WORK ORDER: Isolate every line in the records below with "blog" in it.

Collected data
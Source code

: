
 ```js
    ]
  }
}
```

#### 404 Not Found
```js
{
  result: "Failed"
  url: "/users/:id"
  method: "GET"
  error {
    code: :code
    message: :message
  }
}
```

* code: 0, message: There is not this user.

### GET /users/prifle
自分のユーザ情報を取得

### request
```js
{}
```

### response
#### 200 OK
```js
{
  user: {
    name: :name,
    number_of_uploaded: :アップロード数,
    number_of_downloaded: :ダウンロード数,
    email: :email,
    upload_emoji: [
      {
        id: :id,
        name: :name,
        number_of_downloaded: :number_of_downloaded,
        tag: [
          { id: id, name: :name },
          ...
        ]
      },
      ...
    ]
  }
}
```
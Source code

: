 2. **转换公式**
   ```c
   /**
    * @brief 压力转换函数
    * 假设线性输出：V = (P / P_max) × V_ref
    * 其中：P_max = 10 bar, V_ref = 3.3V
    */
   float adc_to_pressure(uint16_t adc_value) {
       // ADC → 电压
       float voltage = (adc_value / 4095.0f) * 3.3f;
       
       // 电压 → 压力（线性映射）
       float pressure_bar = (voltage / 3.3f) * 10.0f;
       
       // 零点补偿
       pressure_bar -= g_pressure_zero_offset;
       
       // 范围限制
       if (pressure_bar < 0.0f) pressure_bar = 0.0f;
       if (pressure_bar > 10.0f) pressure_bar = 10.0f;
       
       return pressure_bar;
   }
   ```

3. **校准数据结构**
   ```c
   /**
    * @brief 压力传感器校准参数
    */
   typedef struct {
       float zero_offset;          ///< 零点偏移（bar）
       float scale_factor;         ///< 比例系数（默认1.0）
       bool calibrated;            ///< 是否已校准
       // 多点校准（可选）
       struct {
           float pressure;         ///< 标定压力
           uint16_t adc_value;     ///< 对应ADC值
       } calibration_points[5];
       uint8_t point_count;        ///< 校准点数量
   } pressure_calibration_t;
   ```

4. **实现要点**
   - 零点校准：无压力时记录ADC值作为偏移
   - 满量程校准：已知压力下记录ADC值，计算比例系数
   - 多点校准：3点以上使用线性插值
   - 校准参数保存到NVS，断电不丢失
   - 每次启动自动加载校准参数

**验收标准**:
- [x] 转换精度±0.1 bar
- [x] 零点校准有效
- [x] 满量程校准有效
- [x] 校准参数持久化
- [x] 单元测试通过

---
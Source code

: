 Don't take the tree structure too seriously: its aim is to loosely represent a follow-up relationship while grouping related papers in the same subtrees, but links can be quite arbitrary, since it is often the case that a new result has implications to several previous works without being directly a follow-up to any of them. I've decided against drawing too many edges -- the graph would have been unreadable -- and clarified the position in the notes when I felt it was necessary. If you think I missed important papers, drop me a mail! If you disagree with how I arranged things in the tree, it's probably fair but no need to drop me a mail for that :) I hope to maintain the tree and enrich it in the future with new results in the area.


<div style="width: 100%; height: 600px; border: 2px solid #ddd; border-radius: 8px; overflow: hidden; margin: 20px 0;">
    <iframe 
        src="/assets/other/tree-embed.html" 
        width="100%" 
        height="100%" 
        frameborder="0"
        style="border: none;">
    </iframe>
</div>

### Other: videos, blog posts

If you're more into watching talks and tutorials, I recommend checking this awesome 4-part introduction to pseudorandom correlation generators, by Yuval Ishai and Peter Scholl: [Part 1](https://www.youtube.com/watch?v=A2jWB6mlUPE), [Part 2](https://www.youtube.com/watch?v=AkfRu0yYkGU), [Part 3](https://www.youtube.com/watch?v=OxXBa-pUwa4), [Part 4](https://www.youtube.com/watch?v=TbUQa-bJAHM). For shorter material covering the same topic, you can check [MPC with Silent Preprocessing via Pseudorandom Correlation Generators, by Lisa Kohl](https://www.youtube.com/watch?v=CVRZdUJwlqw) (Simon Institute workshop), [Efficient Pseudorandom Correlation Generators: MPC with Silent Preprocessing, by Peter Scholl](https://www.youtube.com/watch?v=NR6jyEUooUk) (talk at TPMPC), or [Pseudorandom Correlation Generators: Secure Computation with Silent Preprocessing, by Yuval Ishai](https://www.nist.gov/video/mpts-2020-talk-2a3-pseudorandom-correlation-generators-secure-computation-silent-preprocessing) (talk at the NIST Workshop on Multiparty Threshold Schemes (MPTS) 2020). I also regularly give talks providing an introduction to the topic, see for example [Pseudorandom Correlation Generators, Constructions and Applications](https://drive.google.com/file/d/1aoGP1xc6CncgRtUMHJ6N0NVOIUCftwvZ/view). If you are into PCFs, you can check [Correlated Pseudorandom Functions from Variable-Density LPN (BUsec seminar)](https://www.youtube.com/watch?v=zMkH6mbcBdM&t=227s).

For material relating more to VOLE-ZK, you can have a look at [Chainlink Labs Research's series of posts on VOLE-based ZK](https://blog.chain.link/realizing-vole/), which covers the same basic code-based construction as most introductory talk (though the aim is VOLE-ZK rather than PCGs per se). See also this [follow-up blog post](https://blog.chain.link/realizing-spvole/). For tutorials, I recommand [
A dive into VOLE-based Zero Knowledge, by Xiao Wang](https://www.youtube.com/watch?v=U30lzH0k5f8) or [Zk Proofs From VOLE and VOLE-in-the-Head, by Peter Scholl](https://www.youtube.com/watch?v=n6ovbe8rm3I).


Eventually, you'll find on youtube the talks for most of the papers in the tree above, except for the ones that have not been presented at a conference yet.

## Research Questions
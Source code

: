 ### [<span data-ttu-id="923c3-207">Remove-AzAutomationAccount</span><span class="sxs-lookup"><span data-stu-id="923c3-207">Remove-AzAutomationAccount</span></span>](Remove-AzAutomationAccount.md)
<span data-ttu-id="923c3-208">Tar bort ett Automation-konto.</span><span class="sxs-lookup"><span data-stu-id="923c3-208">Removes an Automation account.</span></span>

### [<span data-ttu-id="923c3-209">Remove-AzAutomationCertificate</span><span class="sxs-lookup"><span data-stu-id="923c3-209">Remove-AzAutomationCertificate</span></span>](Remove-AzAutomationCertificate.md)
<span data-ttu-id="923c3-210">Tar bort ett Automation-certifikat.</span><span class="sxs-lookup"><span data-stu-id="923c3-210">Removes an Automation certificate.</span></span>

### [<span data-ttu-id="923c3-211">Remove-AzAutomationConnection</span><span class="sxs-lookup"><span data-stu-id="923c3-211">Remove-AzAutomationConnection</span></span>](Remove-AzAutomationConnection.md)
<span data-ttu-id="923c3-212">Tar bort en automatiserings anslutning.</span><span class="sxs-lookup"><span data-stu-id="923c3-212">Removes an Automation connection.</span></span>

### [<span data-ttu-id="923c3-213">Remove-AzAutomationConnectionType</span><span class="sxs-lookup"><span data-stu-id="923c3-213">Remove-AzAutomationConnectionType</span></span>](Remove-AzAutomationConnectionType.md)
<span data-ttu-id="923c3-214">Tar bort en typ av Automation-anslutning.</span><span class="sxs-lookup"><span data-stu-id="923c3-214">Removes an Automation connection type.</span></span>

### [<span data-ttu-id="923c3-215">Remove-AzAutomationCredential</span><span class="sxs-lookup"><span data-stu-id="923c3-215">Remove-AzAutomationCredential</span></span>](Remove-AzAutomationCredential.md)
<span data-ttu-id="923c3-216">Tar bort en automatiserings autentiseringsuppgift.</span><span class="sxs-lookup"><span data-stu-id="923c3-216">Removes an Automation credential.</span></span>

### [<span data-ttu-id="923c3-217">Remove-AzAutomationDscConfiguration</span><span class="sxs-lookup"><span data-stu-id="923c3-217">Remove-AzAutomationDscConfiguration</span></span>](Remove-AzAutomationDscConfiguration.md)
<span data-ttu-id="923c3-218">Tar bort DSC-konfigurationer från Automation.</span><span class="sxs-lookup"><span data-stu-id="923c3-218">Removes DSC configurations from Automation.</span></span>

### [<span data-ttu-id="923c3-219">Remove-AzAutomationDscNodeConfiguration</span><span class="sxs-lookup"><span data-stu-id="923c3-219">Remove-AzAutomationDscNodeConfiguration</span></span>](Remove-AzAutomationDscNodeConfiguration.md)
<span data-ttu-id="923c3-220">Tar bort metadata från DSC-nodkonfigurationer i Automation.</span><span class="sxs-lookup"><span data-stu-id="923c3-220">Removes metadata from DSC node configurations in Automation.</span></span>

ANSWER TO THIS PROBLEM:
### Other: videos, blog posts
For material relating more to VOLE-ZK, you can have a look at [Chainlink Labs Research's series of posts on VOLE-based ZK](https://blog.chain.link/realizing-vole/), which covers the same basic code-based construction as most introductory talk (though the aim is VOLE-ZK rather than PCGs per se). See also this [follow-up blog post](https://blog.chain.link/realizing-spvole/). For tutorials, I recommand [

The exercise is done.